Why $\sup\limits_{n\ge 1} \sum_{k=1}^n a_k = \lim\limits_{n\to\infty} \sum_{k=1}^n a_k$? If $\{a_n\}$ is a positive numbers sequence, then $\sup\limits_{n\ge 1} \sum_{k=1}^n a_k = \lim\limits_{n\to\infty} \sum_{k=1}^n a_k$. Is this wrong or right? And why?
 A: Hint: Remember that every statement about an infinite series is really a statement about its sequence of partial sums.
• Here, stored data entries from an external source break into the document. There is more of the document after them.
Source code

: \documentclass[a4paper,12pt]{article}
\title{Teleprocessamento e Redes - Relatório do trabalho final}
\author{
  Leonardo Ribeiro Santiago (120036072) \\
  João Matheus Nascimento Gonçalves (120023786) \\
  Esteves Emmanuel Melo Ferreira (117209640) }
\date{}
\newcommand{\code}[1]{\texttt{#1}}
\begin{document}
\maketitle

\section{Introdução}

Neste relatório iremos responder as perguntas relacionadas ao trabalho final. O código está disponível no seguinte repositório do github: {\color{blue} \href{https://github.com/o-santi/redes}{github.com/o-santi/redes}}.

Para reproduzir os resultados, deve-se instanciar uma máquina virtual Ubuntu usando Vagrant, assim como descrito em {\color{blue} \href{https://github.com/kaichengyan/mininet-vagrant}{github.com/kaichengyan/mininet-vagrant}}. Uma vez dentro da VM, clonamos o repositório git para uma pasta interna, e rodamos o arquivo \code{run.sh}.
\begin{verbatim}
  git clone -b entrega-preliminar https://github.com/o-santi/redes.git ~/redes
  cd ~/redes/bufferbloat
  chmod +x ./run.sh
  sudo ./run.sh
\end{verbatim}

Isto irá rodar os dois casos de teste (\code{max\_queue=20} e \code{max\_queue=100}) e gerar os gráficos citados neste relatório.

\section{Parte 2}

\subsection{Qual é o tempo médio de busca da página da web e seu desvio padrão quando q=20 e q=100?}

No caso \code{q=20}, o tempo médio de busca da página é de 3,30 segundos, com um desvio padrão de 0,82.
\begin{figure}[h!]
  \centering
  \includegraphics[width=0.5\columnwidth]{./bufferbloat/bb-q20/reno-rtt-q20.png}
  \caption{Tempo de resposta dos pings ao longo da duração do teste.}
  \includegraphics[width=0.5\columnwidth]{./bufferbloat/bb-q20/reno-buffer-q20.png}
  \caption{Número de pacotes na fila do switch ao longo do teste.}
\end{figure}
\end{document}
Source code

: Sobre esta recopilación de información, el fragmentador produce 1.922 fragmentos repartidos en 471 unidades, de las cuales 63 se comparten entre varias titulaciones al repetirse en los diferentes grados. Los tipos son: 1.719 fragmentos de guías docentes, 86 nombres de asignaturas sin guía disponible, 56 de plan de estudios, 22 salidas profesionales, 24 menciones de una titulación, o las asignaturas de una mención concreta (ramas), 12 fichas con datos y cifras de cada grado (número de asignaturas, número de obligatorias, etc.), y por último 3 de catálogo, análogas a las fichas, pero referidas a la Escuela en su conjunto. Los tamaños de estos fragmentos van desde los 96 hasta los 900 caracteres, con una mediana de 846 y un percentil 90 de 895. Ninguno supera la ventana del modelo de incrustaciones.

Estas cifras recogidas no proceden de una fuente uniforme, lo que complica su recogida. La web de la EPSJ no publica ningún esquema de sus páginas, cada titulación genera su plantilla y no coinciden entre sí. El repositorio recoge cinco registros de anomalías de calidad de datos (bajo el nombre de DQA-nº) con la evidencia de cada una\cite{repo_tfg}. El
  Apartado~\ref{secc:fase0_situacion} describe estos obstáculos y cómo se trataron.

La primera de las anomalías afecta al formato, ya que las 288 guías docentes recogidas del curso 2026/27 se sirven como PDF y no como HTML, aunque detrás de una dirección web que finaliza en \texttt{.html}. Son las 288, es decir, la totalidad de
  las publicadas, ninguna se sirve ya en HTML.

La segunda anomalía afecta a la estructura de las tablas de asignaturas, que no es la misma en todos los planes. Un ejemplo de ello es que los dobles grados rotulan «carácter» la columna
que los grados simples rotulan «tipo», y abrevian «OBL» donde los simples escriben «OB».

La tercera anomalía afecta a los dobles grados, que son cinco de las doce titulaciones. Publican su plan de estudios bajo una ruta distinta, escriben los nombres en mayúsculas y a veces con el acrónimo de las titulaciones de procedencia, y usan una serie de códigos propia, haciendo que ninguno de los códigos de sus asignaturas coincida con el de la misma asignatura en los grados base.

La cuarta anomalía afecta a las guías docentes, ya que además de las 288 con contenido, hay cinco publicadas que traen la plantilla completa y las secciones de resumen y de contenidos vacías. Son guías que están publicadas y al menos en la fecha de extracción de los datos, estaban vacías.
If $a_k>0$ for all $k$, then what can you say about the sequence of partial sums?
A: Notice that the sequence $s_n=\sum\limits_{i=1}^n a_n$ is increasing.
We prove that if $s_n$ is an increasing sequence then $\sup\limits_{n\geq 1}s_n=\lim\limits_{n\to \infty}s_n$.
Case $1$: $\sup\limits_{n\geq 1}s_n=\infty$, then the set of values taken by $s_n$ is not bounded above, so for any $m\in \mathbb N$ we can find an $N$ with $s_N>m$, since $s_n$ is increasing we have $s_n>m$ for any $n>N$
Case $2$: $\sup\limits_{n\geq 1}s_n=l$, by the property of the supremum, for any $\epsilon>0$ we can find an $N$ so that $S_N\in(l-\epsilon,l]$. Since $s_n$ is increasing and $l$ is an upper bound we have $s_n\in(l-\epsilon,l]$ for $n\geq N$. So the limit is in fact $l$.
A: Recall the following:

Any bounded increasing sequence sequence converges to is supremum.

Since the $a_k$ are all positive, the sequence $\{\sum_{k=1}^na_k\}$ is increasing.  Thus you only need to show it is bounded.  However this is also true; since you assume $\lim_{n\to\infty}  \sum_{k=1}^na_k$ exists, it is bounded, as there is some $N\in\mathbb{N}$ such that 
$$\sum_{k=1}^ma_k<1+\lim_{n\to\infty}  \sum_{k=1}^na_k $$
for $m\geq N$.